[[ LISTED ENTRIES, beginning ]]
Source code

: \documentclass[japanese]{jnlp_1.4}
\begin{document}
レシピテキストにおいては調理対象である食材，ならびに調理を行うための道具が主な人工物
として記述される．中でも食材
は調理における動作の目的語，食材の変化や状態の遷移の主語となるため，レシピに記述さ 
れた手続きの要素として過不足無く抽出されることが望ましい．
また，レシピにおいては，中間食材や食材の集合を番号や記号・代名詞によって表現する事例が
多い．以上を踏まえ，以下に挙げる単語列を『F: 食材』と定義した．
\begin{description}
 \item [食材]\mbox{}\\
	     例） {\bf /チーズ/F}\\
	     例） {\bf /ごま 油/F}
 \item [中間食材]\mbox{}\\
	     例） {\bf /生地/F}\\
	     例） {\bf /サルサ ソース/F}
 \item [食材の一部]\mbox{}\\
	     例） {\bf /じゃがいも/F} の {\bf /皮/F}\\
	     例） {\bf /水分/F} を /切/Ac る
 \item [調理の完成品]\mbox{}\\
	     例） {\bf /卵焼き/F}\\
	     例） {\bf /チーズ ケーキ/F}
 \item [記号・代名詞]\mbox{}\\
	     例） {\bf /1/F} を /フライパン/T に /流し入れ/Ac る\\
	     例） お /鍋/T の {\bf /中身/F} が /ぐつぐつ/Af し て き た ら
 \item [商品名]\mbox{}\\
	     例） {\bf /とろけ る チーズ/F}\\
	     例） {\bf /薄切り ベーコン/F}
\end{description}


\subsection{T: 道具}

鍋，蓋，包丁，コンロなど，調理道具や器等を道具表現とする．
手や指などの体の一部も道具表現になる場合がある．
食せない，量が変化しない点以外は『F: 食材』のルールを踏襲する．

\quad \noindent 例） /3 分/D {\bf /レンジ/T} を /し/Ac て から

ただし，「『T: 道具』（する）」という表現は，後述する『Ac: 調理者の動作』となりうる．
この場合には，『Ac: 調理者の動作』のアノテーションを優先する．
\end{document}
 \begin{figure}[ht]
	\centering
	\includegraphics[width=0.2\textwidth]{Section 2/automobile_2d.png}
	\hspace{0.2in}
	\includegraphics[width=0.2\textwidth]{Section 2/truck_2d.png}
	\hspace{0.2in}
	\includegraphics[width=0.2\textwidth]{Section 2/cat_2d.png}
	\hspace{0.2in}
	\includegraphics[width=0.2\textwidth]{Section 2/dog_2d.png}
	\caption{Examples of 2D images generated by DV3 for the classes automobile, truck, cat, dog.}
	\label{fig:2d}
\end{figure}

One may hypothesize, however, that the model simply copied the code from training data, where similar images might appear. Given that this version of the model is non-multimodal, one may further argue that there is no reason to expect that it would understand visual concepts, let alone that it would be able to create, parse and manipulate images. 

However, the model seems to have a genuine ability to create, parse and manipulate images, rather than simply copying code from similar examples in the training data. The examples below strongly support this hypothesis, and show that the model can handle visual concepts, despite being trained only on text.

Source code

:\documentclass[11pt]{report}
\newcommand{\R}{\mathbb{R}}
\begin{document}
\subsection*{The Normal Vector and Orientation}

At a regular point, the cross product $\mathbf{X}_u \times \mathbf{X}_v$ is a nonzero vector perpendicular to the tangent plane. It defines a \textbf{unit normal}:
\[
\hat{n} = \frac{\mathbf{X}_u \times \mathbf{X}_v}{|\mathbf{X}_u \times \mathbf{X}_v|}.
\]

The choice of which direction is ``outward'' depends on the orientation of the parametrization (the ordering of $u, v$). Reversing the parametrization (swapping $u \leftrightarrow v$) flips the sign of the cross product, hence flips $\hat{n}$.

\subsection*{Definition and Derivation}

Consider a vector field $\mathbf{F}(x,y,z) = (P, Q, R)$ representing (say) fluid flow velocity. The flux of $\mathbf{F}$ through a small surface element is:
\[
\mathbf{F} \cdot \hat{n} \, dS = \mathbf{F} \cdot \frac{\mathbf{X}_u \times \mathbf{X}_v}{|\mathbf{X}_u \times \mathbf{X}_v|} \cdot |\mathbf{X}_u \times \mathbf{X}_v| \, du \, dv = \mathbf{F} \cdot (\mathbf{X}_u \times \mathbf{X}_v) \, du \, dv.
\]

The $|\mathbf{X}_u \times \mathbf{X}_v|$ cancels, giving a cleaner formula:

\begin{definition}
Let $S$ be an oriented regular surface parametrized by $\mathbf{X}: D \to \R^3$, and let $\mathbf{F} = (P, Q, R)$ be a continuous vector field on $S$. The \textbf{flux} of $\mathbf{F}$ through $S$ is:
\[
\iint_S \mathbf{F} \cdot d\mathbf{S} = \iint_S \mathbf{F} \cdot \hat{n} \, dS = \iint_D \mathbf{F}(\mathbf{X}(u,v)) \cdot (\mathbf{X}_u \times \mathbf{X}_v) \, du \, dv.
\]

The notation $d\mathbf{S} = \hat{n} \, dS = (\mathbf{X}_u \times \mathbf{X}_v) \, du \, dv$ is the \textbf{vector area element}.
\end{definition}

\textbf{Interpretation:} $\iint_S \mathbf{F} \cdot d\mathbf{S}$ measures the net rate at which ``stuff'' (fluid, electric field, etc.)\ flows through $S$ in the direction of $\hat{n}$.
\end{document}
[[ LISTED ENTRIES, end ]]
> **EXERCISE DETAILS**:
One inclusive range is required: first line of the data through the line containing "However, the model". Set it down exactly and output nothing else.

> **RESPONSE BELOW**:
Source code

: \documentclass[japanese]{jnlp_1.4}
\begin{document}
レシピテキストにおいては調理対象である食材，ならびに調理を行うための道具が主な人工物
として記述される．中でも食材
は調理における動作の目的語，食材の変化や状態の遷移の主語となるため，レシピに記述さ 
れた手続きの要素として過不足無く抽出されることが望ましい．
また，レシピにおいては，中間食材や食材の集合を番号や記号・代名詞によって表現する事例が
多い．以上を踏まえ，以下に挙げる単語列を『F: 食材』と定義した．
\begin{description}
 \item [食材]\mbox{}\\
	     例） {\bf /チーズ/F}\\
	     例） {\bf /ごま 油/F}
 \item [中間食材]\mbox{}\\
	     例） {\bf /生地/F}\\
	     例） {\bf /サルサ ソース/F}
 \item [食材の一部]\mbox{}\\
	     例） {\bf /じゃがいも/F} の {\bf /皮/F}\\
	     例） {\bf /水分/F} を /切/Ac る
 \item [調理の完成品]\mbox{}\\
	     例） {\bf /卵焼き/F}\\
	     例） {\bf /チーズ ケーキ/F}
 \item [記号・代名詞]\mbox{}\\
	     例） {\bf /1/F} を /フライパン/T に /流し入れ/Ac る\\
	     例） お /鍋/T の {\bf /中身/F} が /ぐつぐつ/Af し て き た ら
 \item [商品名]\mbox{}\\
	     例） {\bf /とろけ る チーズ/F}\\
	     例） {\bf /薄切り ベーコン/F}
\end{description}


\subsection{T: 道具}

鍋，蓋，包丁，コンロなど，調理道具や器等を道具表現とする．
手や指などの体の一部も道具表現になる場合がある．
食せない，量が変化しない点以外は『F: 食材』のルールを踏襲する．

\quad \noindent 例） /3 分/D {\bf /レンジ/T} を /し/Ac て から

ただし，「『T: 道具』（する）」という表現は，後述する『Ac: 調理者の動作』となりうる．
この場合には，『Ac: 調理者の動作』のアノテーションを優先する．
\end{document}
 \begin{figure}[ht]
	\centering
	\includegraphics[width=0.2\textwidth]{Section 2/automobile_2d.png}
	\hspace{0.2in}
	\includegraphics[width=0.2\textwidth]{Section 2/truck_2d.png}
	\hspace{0.2in}
	\includegraphics[width=0.2\textwidth]{Section 2/cat_2d.png}
	\hspace{0.2in}
	\includegraphics[width=0.2\textwidth]{Section 2/dog_2d.png}
	\caption{Examples of 2D images generated by DV3 for the classes automobile, truck, cat, dog.}
	\label{fig:2d}
\end{figure}

One may hypothesize, however, that the model simply copied the code from training data, where similar images might appear. Given that this version of the model is non-multimodal, one may further argue that there is no reason to expect that it would understand visual concepts, let alone that it would be able to create, parse and manipulate images. 

However, the model seems to have a genuine ability to create, parse and manipulate images, rather than simply copying code from similar examples in the training data. The examples below strongly support this hypothesis, and show that the model can handle visual concepts, despite being trained only on text.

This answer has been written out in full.